For this -- for one of the oldest teachings of the Church of whom he was nominally a priest, for the words that should have been a lifeblood given his nominal Order -- Drinan had nothing but contempt.


Conservative Catholics are often accused, by the Protestants who sit in our pews and pretend to be Catholic more liberal of our brethren, of whom Robert Drinan was one, of being obsessed with abortion, and overlooking issues like poverty, general social and economic justice, and burning topics like whether we should have married priests. What they -- let's be kind -- forget is that, putting to the side that the second sin in the Bible was a murder, that, to use Lockean language, life is the prerequisite right from which all other rights flow. Put differently, no one cares about insufficient housing if he's dead. The unshaken -- all too often ignored, but unchanged -- rule of the Catholic Church has been that deliberate murder of an innocent human life (and, explicitly, therefore abortion) is "gravely contrary to the dignity of the human being, to the golden rule, and to the holiness of the Creator. The law forbidding it is universally valid: it obliges each and everyone, always and everywhere."


And this -- one of the cornerstones of our nominally shared Faith -- he flouted. He derided, and called "no great thing." He praised President Clinton's veto of the partial birth abortion ban -- and thereby defended a practice so awful that even Supreme Court justices recognize its evil. And he did this from a position of authority. He did it as a prominent Congressman and former Congressman; as a priest (and a well-known one); as a law professor; and as a public activist. He defended the murder of the unborn day after day, and did so from authority; for that scandal alone, our Fallen world is cleaner for his absence.


That's the easy part.
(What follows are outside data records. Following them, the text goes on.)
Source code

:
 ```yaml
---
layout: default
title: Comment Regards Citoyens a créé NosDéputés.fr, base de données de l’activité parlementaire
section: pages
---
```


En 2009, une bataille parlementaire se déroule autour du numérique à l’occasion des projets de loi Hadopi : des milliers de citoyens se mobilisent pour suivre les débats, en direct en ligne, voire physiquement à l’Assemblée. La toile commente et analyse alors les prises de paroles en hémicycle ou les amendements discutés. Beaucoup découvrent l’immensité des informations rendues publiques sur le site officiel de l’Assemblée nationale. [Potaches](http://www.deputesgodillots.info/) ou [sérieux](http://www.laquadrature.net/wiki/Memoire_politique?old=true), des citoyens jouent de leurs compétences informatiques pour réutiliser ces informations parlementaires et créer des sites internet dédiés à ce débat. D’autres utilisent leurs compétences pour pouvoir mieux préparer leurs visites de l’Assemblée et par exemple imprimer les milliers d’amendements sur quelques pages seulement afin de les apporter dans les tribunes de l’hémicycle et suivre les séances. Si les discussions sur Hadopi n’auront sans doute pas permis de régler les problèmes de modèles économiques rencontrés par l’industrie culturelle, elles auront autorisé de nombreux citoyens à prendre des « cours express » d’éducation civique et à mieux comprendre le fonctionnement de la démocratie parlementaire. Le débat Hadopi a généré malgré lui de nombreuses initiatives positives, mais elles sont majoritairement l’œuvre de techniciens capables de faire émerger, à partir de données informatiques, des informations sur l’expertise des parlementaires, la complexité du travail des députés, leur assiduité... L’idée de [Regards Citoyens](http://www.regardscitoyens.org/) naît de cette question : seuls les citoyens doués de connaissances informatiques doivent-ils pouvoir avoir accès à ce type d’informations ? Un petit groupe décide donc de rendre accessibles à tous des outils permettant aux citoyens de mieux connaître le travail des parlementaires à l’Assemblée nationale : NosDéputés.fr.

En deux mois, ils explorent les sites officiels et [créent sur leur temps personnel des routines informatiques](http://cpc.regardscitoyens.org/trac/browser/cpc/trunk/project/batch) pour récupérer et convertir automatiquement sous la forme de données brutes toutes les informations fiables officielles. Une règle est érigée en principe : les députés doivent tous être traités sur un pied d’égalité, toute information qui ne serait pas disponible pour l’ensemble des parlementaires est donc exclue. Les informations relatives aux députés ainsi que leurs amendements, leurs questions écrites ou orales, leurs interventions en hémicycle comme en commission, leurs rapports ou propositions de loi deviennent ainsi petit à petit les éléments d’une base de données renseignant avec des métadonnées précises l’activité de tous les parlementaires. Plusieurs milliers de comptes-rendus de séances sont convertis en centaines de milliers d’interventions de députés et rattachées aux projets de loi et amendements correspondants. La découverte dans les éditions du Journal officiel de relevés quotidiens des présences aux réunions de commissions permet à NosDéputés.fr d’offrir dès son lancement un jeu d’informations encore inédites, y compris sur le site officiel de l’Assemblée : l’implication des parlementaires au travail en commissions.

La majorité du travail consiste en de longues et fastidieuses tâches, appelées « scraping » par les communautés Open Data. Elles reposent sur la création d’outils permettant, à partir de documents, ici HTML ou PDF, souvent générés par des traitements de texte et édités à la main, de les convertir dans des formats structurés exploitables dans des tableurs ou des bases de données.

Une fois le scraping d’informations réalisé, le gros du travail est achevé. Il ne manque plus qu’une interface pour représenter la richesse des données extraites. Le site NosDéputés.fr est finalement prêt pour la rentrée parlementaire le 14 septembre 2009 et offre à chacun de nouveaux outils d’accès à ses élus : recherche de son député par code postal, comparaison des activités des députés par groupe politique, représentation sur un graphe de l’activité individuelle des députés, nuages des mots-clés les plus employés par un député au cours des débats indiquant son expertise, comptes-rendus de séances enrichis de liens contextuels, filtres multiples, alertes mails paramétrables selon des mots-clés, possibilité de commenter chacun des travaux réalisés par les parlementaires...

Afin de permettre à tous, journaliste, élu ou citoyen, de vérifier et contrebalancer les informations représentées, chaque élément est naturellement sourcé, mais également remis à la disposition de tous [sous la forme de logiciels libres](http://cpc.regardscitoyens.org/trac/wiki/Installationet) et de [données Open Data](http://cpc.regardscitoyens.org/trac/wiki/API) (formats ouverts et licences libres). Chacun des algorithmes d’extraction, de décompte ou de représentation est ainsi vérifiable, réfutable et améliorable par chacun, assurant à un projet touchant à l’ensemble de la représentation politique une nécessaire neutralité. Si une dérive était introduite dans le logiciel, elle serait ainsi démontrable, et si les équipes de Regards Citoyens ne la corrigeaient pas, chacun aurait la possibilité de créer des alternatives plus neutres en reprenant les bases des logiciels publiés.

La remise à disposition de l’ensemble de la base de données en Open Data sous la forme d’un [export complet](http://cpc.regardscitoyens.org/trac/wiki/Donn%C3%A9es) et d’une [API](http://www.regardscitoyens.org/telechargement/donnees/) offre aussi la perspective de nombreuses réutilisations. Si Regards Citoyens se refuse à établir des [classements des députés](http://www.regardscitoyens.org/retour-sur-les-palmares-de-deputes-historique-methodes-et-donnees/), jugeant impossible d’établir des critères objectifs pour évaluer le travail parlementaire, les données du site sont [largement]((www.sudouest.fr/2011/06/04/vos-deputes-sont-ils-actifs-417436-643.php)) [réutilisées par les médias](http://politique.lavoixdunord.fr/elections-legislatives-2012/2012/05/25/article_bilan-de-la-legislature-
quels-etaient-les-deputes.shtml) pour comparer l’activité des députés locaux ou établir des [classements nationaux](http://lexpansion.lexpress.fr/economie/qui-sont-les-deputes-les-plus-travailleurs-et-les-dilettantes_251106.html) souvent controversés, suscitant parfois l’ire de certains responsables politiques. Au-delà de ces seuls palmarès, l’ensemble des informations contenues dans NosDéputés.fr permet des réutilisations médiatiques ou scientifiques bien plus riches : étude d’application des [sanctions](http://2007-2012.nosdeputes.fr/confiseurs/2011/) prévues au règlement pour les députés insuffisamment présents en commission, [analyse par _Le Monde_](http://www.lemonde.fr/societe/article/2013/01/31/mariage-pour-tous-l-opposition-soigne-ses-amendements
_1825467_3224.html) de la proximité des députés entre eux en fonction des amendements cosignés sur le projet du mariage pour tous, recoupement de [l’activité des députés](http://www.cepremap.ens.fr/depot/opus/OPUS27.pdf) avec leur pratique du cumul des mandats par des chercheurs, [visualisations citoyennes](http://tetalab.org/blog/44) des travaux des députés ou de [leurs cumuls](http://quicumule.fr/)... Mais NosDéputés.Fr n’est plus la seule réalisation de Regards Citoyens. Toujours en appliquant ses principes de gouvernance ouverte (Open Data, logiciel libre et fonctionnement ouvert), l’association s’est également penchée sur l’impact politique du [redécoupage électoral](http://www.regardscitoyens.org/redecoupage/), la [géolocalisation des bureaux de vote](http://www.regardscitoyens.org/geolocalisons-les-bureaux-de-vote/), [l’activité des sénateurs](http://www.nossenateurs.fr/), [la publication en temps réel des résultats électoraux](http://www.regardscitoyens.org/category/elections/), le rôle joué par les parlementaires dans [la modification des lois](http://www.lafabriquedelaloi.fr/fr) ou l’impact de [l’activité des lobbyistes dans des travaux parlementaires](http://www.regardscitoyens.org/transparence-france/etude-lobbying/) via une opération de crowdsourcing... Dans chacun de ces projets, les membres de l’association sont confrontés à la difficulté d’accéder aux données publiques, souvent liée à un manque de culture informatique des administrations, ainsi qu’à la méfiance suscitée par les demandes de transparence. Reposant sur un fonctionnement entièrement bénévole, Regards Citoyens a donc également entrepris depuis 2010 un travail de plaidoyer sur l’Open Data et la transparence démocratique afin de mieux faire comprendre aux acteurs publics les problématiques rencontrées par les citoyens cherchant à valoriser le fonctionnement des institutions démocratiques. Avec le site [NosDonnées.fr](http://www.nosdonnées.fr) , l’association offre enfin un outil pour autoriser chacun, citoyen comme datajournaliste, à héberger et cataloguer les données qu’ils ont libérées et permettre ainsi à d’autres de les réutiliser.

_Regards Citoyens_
Then, there's this:

He grew up in Hyde Park and was educated at Boston College when it was a small school atop the heights of Chestnut Hill. He became a Jesuit, got his law degree at Georgetown, and became dean of the BC Law School in 1956 as it was moving from a downtown location to a new building near the college. He could have been content to let the law school serve a Catholic population in more spacious surroundings, but he had greater ambitions.


"He stood for inclusivity, opening up the law school to faculty and students of all faiths, colors, and genders," professor Sanford Katz said in a telephone interview yesterday. Drinan set up a presidential scholars program to attract top students from around the country. He established the law review and a legal aid clinic in Waltham to help the poor. He was in the vanguard of those who transformed Boston College into a national institution.

I see nothing wrong with a law school open to students of all faiths, colors, and sexes. I can overlook someone being pretentious enough to use "inclusivity" instead of "inclusiveness"; I think we can safely assume that the Faculty of Boston College recently formally decided that the former word is now doubleplusgood. The crime for which Drinan must answer is being one of the breakers of higher-level Catholic education in this country. Georgetown is as Catholic as Boston College, which is to say, as Catholic as Adolf Hitler (who had been Catholic until he was ten! Seriously! That proves the Holocaust was a Catholic event!). The degradation of the Catholic model of education -- to the point where there are Hemlock Society, Communist Party, and NARAL chapters on nominally Catholic campuses -- is a more pervasive (if not so grave) sin against humankind, and a more direct one than all his blathering and activism combined. Catholic universities, as a rule, are now neither. For this, Robert Drinan bears at least part of the blame.


I could go on, for days, if not weeks -- and I think there is a credible argument that his calls for the abandonment of the many Catholic and Buddhist South Vietnamese to the death camps, and his votes to do the same, will weigh on his soul at Judgment -- but suffice it to say we are well-rid of the man.


To Hell with you, old man. I'll be seeing you there soon enough.